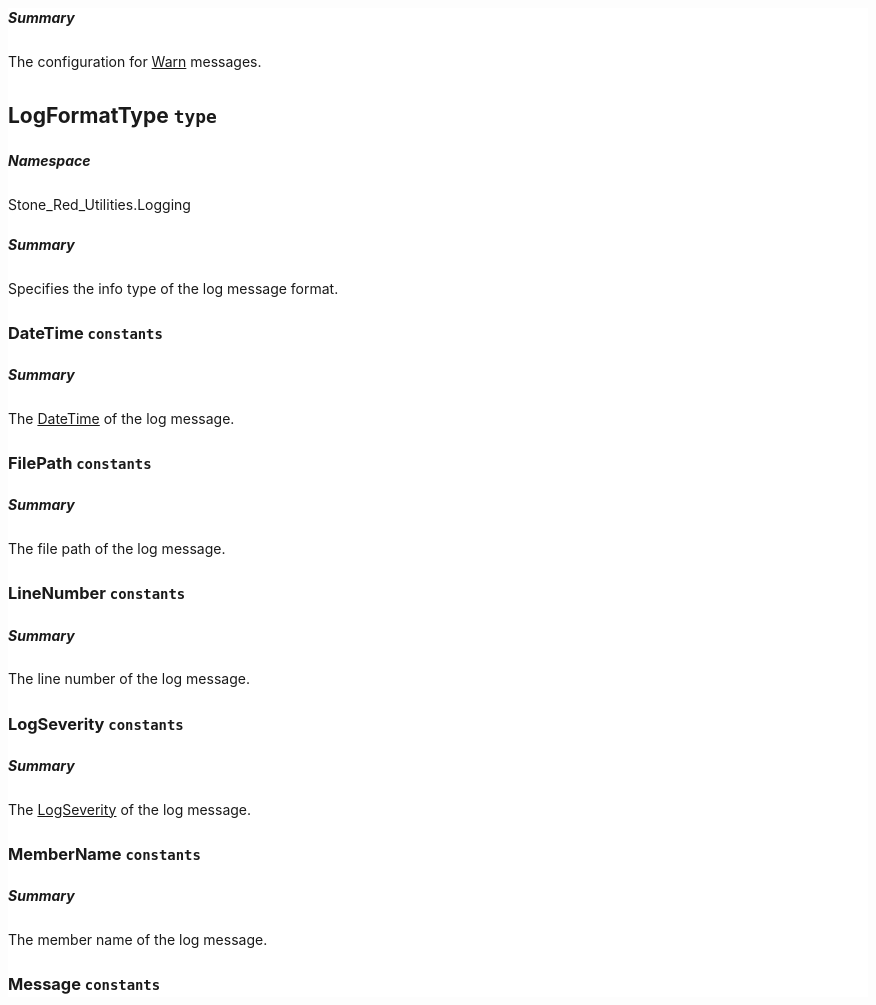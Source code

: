 ##### Summary

The configuration for [Warn](#F-Stone_Red_Utilities-Logging-LogSeverity-Warn 'Stone_Red_Utilities.Logging.LogSeverity.Warn') messages.

<a name='T-Stone_Red_Utilities-Logging-LogFormatType'></a>
## LogFormatType `type`

##### Namespace

Stone_Red_Utilities.Logging

##### Summary

Specifies the info type of the log message format.

<a name='F-Stone_Red_Utilities-Logging-LogFormatType-DateTime'></a>
### DateTime `constants`

##### Summary

The [DateTime](http://msdn.microsoft.com/query/dev14.query?appId=Dev14IDEF1&l=EN-US&k=k:System.DateTime 'System.DateTime') of the log message.

<a name='F-Stone_Red_Utilities-Logging-LogFormatType-FilePath'></a>
### FilePath `constants`

##### Summary

The file path of the log message.

<a name='F-Stone_Red_Utilities-Logging-LogFormatType-LineNumber'></a>
### LineNumber `constants`

##### Summary

The line number of the log message.

<a name='F-Stone_Red_Utilities-Logging-LogFormatType-LogSeverity'></a>
### LogSeverity `constants`

##### Summary

The [LogSeverity](#T-Stone_Red_Utilities-Logging-LogSeverity 'Stone_Red_Utilities.Logging.LogSeverity') of the log message.

<a name='F-Stone_Red_Utilities-Logging-LogFormatType-MemberName'></a>
### MemberName `constants`

##### Summary

The member name of the log message.

<a name='F-Stone_Red_Utilities-Logging-LogFormatType-Message'></a>
### Message `constants`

• Problem statement
Pass over the images and copy the rest of the material above exactly.

• Worked solution
Source code

: ##### Summary

The configuration for [Warn](#F-Stone_Red_Utilities-Logging-LogSeverity-Warn 'Stone_Red_Utilities.Logging.LogSeverity.Warn') messages.

<a name='T-Stone_Red_Utilities-Logging-LogFormatType'></a>
## LogFormatType `type`

##### Namespace

Stone_Red_Utilities.Logging

##### Summary

Specifies the info type of the log message format.

<a name='F-Stone_Red_Utilities-Logging-LogFormatType-DateTime'></a>
### DateTime `constants`

##### Summary

The [DateTime](http://msdn.microsoft.com/query/dev14.query?appId=Dev14IDEF1&l=EN-US&k=k:System.DateTime 'System.DateTime') of the log message.

<a name='F-Stone_Red_Utilities-Logging-LogFormatType-FilePath'></a>
### FilePath `constants`

##### Summary

The file path of the log message.

<a name='F-Stone_Red_Utilities-Logging-LogFormatType-LineNumber'></a>
### LineNumber `constants`

##### Summary

The line number of the log message.

<a name='F-Stone_Red_Utilities-Logging-LogFormatType-LogSeverity'></a>
### LogSeverity `constants`

##### Summary

The [LogSeverity](#T-Stone_Red_Utilities-Logging-LogSeverity 'Stone_Red_Utilities.Logging.LogSeverity') of the log message.

<a name='F-Stone_Red_Utilities-Logging-LogFormatType-MemberName'></a>
### MemberName `constants`

##### Summary

The member name of the log message.

<a name='F-Stone_Red_Utilities-Logging-LogFormatType-Message'></a>
### Message `constants`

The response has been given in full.